3.2. In Vitro Antiproliferation

The in vitro antiproliferation activity of the 053-PPP NC micelle was assessed in K562 cells and compared with free 053 and the 053-F127 NC. Following exposure to the K562 cells, a dose-dependent antiproliferation effect and low GI50 values were acquired for all three 053 formulations (Figure 4). The 053-F127 NC and 053-PPP NC micelle exhibited a lower antiproliferation activity than free 053 (Figure 4), which might be ascribed to higher permeability of the dissolved free 053 molecules across the cell membranes. The activity of the 053-PPP NC, lower than that of the 053-F127 NC, might be related to its highly hydrophilic PEG surface, the less positive zeta potential, and slow drug release. Positive surface charge is usually beneficial to the internalization of nanoparticles into cells due to negative charge of the extracellular matrix. The less positive surface charge of the 053-PPP NC micelles may limit internalization, resulting in lower activity. Despite this, the 053-PPP NC micelle still had a relatively low GI50 value (24.66 nM). The difference in the GI50 of three 053 formulations was not exponential but comparable with each other.

3.3. PK and Tissue Distribution

The PK study was first performed on rats to evaluate the related parameters, half-life and area under the curve (AUC), via IV injection. The 053-PPP NC micelle exhibited much higher AUC and a longer half-life than free 053 and the 053-F127 NC (Figure 5 and Table 1). In contrast, the 053-F127 NC only displayed a slightly higher AUC and longer half-life than free 053 (Figure 5 and Table 1). The half-life increased from 2.02 h (free 053) and 4.44 h (053-F127 NC) to 14.19 h for the 053-PPP NC micelle (Table 1). At the same time, the 053-PPP NC micelle exhibited an almost 27-fold higher AUC than free 053, and a 9-fold higher AUC than the 053-F127 NC (Table 1).
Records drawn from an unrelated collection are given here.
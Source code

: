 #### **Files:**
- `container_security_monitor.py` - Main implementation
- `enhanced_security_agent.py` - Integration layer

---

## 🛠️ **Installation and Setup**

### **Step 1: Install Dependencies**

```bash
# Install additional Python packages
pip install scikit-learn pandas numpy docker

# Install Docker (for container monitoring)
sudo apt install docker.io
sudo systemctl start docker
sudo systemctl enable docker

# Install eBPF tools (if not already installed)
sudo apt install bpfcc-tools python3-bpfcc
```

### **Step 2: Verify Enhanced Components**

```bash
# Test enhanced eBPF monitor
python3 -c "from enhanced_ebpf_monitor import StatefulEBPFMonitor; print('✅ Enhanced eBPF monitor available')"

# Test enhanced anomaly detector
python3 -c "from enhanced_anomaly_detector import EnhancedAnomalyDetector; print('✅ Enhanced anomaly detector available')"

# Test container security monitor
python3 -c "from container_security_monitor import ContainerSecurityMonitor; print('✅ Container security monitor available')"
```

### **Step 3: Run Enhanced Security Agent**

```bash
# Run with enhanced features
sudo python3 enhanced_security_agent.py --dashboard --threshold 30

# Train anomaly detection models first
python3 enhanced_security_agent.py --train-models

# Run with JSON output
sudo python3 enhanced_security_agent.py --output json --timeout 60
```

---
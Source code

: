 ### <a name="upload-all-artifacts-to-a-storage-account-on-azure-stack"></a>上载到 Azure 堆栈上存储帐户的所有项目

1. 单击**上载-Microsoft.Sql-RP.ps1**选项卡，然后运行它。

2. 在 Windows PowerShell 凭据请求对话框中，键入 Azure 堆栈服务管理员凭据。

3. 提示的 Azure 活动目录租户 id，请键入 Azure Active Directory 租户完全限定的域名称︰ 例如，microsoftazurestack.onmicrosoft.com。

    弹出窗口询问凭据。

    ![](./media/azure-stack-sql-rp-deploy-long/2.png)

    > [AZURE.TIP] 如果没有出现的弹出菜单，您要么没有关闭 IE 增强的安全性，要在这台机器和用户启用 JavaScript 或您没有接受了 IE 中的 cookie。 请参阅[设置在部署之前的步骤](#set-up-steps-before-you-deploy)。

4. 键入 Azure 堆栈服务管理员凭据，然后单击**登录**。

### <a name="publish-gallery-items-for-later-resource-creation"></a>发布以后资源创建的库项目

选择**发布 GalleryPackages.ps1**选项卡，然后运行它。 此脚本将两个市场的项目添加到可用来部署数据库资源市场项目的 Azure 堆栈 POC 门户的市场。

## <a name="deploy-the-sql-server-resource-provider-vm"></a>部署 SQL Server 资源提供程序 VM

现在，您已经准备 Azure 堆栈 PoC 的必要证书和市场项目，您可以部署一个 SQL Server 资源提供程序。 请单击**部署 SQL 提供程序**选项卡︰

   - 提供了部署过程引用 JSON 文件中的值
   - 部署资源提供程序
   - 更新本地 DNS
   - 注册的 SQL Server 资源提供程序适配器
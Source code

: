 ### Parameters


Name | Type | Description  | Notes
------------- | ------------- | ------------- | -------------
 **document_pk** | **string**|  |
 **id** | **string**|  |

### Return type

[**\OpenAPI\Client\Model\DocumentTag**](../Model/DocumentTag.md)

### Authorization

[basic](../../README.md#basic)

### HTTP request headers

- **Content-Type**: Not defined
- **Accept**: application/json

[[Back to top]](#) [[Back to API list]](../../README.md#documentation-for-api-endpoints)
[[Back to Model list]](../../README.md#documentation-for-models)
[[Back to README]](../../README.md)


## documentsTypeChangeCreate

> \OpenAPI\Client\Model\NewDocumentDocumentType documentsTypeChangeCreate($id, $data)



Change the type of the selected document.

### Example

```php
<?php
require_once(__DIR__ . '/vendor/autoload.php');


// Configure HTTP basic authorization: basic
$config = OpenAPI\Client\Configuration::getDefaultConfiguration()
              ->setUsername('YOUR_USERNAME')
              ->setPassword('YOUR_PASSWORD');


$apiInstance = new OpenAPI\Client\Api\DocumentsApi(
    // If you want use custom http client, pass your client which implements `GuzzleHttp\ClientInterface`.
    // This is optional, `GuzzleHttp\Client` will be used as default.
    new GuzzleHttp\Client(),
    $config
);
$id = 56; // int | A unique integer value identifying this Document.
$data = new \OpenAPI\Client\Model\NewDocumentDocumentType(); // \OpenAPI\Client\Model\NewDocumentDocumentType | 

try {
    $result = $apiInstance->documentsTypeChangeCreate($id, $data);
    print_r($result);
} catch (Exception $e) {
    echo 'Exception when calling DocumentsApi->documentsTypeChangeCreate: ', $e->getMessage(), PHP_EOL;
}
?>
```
The PK results are ascribed to PEGylation, which is the most common strategy used to improve the biocompatibility of nanoparticles, and to achieve the stealth property and long circulation by avoiding rapid clearance of nanoparticles from the circulation system by the mononuclear phagocyte system (MPS) and reticuloendothelial system (RES) [17]. In this work, the improved PKs of the 053-PPP NC micelle may be ascribed to the hydrophilic POEGMA brushes of the bottlebrush-like PPP, which could minimize the binding of APAs and retain “nonfouling” properties that produce a “stealth” effect, such as for PEG. The controlled release from the PPP micelle layer may also contribute to the improved AUC and half-life. The enhanced exposure, which resulted from the greatly enhanced AUC and half-life, was expected to improve the bioavailability and further the antitumor efficacy in vivo. The highest Cmax (4590 ng/mL), observed for the 053-F127 NC, demonstrated a significant initial burst release, remaining a challenge for translation [31]. In contrast, the 053-PPP NC micelle exhibited an appropriate Cmax and slow decreasing plasma concentration, which is beneficial to assuring the therapeutic effect and safety.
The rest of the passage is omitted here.